Write a function called q_learn in a module called qfl that takes an object that models the Two-Minute Drill version of NFL strategy and a time limit in seconds and returns a function that takes a non-terminal position in the game and returns the index of the selected offensive play. The function that it returns should execute in less than 10 microseconds for any position. Because there are too many positions to compute a Q-value for each individually within the time bound, you should use a function approximator such as a linear approximator.

Your q_learn function can observe outcomes from a particular position given a choice of action (offensive play) by calling the result method on the model object passed to q_learn module. The result method takes a position and action and returns a pair whose first component is the resulting position. Positions are given as 4-tuples with components for the remaining yards needed to score, the downs left, the yards needed to reset the number of downs left, and the time remaining in 5-second ticks.
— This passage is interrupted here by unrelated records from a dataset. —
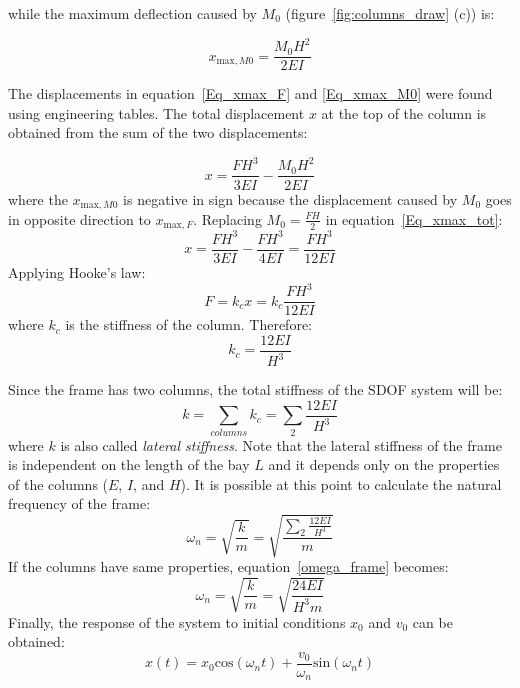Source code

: \documentclass[12pt,letter]{article}
\begin{document}
while the maximum deflection caused by $M_0$ (figure~\ref{fig:columns_draw} (c)) is:

\begin{equation} \label{Eq_xmax_M0}
x_{\text{max},M0} = \frac{M_0H^2}{2EI}
\end{equation}

The displacements in equation~\ref{Eq_xmax_F} and \ref{Eq_xmax_M0} were found using engineering tables. The total displacement $x$ at the top of the column is obtained from the sum of the two displacements:

\begin{equation} \label{Eq_xmax_tot}
x =  \frac{FH^3}{3EI} - \frac{M_0H^2}{2EI}
\end{equation}
where the $x_{\text{max},M0}$ is negative in sign because the displacement caused by $M_0$ goes in opposite direction to $x_{\text{max},F}$. Replacing $M_0 = \frac{F H}{2}$ in equation~\ref{Eq_xmax_tot}:
\begin{equation}
x = \frac{FH^3}{3EI} - \frac{FH^3}{4EI} = \frac{FH^3}{12EI}
\end{equation}
Applying Hooke's law:
\begin{equation}
F = k_c x = k_c \frac{FH^3}{12EI}
\end{equation}
where $k_c$ is the stiffness of the column. Therefore:
\begin{equation}
k_c = \frac{12EI}{H^3}
\end{equation}

Since the frame has two columns, the total stiffness of the SDOF system will be:
\begin{equation}
k = \sum_{columns}^{} k_c = \sum_{2}^{} \frac{12EI} {H^3}
\end{equation}
where $k$ is also called \emph{lateral stiffness}. Note that the lateral stiffness of the frame is independent on the length of the bay $L$ and it depends only on the properties of the columns ($E$, $I$, and $H$). It is possible at this point to calculate the natural frequency of the frame:
\begin{equation} \label{omega_frame}
\omega_n = \sqrt{\frac{k}{m}} = \sqrt{\frac{\sum_{2}^{} \frac{12EI} {H^3}}{m}}
\end{equation}
If the columns have same properties, equation~\ref{omega_frame} becomes:
\begin{equation}
\omega_n = \sqrt{\frac{k}{m}} = \sqrt{\frac{24EI}{H^3m}}
\end{equation}
Finally, the response of the system to initial conditions $x_0$ and ${v_0}$ can be obtained:
\begin{equation}
x(t) = x_0\text{cos}(\omega_n t) + \frac{v_0}{\omega_n}\text{sin}(\omega_n t)
\end{equation}	
\end{document}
The second component of the pair returned from result is a triple specifying the number of yards gained by that action, the time elapsed after that action (in 5-second ticks), and a Boolean flag indicating whether the action resulted in a turnover (in which case the game is over and the offense loses). That second component can be useful if you want to shape rewards.

The model object will also have some additional methods to allow you to simulate games. You may only access methods whose names do not begin with underscores. These methods are:

the result method;
the initial_position method, which returns the initial position of the game;
the offensive_playbook_size method, which returns the number of offensive plays to choose from and the plays are then numbered 0, 1, ..., model.offensive_playbook_size() - 1 (there is also a defensive_playbook_size method, but you should not need to use that method);
the game_over method, which takes a position and determines if it is a terminal position;
the win method, which takes a terminal position and determines whether the offense won; and
the simulate method, which takes two arguments: 1) an offensive policy function – -- a function that takes a position and returns the index of the offensive play to choose in that position; and 2) a positive integer for the number of games to simulate using that policy. The method returns the winning percentage achieved over those games by the policy.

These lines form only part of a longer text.